Nicht nur dem Spanier, sondern auch den Kolumbianern drohte ein schwarzer Tag. Schon viel früher, im unteren Teil des Madeleine, wurde Nairo Quintana das Tempo zu hoch. Der Vorjahressieger Egan Bernal war am Morgen nicht einmal mehr angetreten, seine Equipe Ineos nahm ihn aus dem Rennen. Fast zeitgleich mit Landa musste sich dann auch noch Rigoberto Urán zurückfallen lassen, der vor der Etappe im dritten Gesamtrang gelegen hatte.

Das Quartett, das die Hoffnungen der kolumbianischen Fans tagelang beflügelt hatte, dezimierte sich innerhalb weniger Stunden auf López. Diesem gelang es, im richtigen Moment zuzuschlagen. Als Einziger reagierte er knapp drei Kilometer vor dem Ziel auf eine kurze Tempoverschärfung von Sepp Kuss, einem Helfer des Gesamtführenden Primoz Roglic. Während sich Kuss rasch zurückfallen liess, jagte López in den bis zu 24 Prozent steilen Schlusskehren plötzlich allein dem Ziel entgegen.

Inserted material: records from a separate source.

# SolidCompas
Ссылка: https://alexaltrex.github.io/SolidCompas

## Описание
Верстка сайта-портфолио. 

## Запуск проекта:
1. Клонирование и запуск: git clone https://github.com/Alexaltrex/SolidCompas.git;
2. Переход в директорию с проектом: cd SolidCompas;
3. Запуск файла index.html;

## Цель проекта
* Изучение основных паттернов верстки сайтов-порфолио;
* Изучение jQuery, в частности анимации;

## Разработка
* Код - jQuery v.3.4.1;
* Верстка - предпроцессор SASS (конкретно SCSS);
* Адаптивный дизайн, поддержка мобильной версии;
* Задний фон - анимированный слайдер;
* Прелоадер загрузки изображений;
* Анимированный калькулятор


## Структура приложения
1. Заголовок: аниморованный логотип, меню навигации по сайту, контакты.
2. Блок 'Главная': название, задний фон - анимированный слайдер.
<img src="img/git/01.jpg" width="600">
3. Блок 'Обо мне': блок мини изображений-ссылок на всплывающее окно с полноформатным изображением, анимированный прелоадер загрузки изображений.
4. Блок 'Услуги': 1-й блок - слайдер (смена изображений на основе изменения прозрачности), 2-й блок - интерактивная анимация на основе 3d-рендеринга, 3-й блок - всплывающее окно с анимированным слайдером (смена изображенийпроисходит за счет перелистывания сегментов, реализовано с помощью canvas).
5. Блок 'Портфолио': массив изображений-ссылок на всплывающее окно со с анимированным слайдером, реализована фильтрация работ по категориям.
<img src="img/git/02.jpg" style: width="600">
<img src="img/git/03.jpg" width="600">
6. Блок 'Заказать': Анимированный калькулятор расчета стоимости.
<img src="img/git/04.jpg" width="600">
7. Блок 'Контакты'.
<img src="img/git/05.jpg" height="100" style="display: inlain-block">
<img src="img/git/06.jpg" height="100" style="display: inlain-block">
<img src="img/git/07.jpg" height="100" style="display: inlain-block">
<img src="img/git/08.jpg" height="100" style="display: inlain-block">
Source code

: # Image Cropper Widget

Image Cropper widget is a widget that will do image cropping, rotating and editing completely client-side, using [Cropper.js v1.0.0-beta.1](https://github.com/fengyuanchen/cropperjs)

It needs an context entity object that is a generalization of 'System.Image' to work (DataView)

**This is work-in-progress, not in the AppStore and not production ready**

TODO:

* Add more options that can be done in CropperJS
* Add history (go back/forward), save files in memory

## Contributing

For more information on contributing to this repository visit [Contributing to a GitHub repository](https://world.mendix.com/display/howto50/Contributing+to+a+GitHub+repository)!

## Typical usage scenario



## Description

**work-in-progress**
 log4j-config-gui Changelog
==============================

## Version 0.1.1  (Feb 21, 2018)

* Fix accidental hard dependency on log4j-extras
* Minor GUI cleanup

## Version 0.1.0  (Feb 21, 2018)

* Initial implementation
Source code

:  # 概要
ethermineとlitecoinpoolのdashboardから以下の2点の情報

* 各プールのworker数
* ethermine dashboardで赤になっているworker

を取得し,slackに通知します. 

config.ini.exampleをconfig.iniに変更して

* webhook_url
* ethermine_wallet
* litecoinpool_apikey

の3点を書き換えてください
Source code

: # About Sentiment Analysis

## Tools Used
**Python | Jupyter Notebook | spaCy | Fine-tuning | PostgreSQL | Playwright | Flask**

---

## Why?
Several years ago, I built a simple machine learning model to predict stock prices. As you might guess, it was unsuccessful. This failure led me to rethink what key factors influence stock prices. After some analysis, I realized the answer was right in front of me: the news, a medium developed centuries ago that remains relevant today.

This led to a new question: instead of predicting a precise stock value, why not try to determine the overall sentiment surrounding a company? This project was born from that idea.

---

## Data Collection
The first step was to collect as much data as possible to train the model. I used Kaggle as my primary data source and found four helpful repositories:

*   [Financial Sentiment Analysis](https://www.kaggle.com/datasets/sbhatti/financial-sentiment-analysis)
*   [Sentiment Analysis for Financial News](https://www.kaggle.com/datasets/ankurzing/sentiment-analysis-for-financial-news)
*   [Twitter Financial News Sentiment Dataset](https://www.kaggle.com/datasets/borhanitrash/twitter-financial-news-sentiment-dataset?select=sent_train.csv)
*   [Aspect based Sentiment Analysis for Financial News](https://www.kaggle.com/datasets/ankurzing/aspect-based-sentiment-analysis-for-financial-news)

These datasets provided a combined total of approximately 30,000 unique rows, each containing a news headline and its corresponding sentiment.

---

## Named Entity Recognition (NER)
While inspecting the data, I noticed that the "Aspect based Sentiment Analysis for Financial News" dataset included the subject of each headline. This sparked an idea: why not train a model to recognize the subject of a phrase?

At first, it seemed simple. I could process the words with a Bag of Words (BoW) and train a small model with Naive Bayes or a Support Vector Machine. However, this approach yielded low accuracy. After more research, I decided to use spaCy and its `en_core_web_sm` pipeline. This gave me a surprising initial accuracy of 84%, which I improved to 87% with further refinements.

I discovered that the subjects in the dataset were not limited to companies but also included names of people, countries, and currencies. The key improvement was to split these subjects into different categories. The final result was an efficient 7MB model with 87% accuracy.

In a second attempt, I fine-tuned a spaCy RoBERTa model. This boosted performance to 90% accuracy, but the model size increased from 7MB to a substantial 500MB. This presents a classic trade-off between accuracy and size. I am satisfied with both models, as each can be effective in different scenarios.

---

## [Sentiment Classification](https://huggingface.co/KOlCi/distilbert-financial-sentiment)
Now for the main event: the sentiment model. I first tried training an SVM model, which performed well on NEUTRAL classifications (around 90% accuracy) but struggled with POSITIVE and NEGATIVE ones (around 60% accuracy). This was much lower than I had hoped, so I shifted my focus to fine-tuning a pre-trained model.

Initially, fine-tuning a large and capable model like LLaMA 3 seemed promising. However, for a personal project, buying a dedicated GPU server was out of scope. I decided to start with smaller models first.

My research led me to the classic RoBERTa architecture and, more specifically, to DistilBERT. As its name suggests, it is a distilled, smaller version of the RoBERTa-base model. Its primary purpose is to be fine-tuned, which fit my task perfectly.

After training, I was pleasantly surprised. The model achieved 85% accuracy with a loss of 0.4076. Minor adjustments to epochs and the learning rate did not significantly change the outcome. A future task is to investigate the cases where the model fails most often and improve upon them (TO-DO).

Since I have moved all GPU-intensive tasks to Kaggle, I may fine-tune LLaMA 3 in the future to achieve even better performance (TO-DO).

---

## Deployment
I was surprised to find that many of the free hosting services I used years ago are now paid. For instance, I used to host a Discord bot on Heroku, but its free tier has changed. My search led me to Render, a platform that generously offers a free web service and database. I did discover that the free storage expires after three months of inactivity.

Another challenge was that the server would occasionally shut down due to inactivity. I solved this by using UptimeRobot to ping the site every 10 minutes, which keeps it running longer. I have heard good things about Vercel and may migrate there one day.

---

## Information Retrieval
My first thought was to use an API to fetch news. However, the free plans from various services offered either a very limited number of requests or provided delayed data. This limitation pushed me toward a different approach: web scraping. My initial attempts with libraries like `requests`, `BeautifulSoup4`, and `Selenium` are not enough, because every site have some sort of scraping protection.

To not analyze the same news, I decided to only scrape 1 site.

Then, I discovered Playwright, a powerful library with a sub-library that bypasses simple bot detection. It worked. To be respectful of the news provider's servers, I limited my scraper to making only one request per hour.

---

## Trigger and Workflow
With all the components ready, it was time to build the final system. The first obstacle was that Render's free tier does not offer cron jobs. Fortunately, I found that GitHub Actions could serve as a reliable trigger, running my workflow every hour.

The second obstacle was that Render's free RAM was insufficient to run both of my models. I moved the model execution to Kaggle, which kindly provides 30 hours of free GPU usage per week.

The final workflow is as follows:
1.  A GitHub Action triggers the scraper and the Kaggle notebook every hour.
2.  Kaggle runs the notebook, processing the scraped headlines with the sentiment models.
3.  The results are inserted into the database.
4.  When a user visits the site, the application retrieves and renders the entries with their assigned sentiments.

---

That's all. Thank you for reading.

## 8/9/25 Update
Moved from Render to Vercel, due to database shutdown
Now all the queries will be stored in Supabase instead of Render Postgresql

Der Superman düpierte die Favoriten. Sowohl Roglic als auch der Gesamtzweite Tadej Pogacar hätten sich am Mittwoch gerne den Tagessieg und die damit verbundene Zeitgutschrift gesichert. Aber die beiden Slowenen kamen auf dem Weg zum höchsten Punkt der diesjährigen Tour nicht mehr an López heran, der mit wilder Entschlossenheit die Kadenz hochhielt. Wie steil die Serpentinen waren, verriet nur das Streckenprofil, am Fahrstil von López wäre es kaum zu erkennen gewesen. Er erreichte das Ziel 15 Sekunden vor Roglic. Pogacar, der erstmals kleine Schwächen zeigte, folgte weitere 15 Sekunden später.

Pogacar bleibt optimistisch

Am Donnerstag steht die letzte Alpenetappe auf dem Programm. Bei dieser ist erneut ein Berg der höchsten Kategorie zu bewältigen, allerdings endet der Anstieg bereits 32 Kilometer vor dem Ziel. Grosse Abstände zwischen den Klassementfahrern sind unwahrscheinlich. Obwohl er López nicht folgen konnte, kam Roglic dem Gesamtsieg am Mittwoch näher. Sein Vorsprung auf seinen ersten Verfolger Pogacar beträgt nun 57 Sekunden.

Die Entscheidung fällt wohl am Samstag in einem 36 Kilometer langen Einzelzeitfahren, was noch einmal Spannung verspricht. Im Juni hatte Roglic an den slowenischen Meisterschaften im Kampf gegen die Uhr gegen Pogacar verloren. Allerdings war Roglic dort auf einer 16 Kilometer langen Strecke lediglich neun Sekunden langsamer. Er müsste am Samstag einen schlechten Tag erwischen, um das gelbe Trikot zu verlieren, sollte er dann mit einem stattlichen Vorsprung antreten. Pogacar gab sich am Mittwoch im Ziel kämpferisch: «Die Tour ist nicht vorbei, es kann immer noch alles passieren.»

López wiederum könnte in Paris ebenfalls auf dem Podium stehen. Er müsste dafür im Einzelzeitfahren seinen Vorsprung gegen zwei Disziplin-Spezialisten erfolgreich verteidigen, Richie Porte und Adam Yates, die nun Vierter und Fünfter sind. Im Gegensatz zu Pogacar verzichtete López in Méribel auf forsche Ansagen. Er sagte, er wolle die Tour einfach geniessen und schaue von Tag zu Tag. Er hörte sich nicht an wie ein Superman – immerhin war er gefahren wie einer.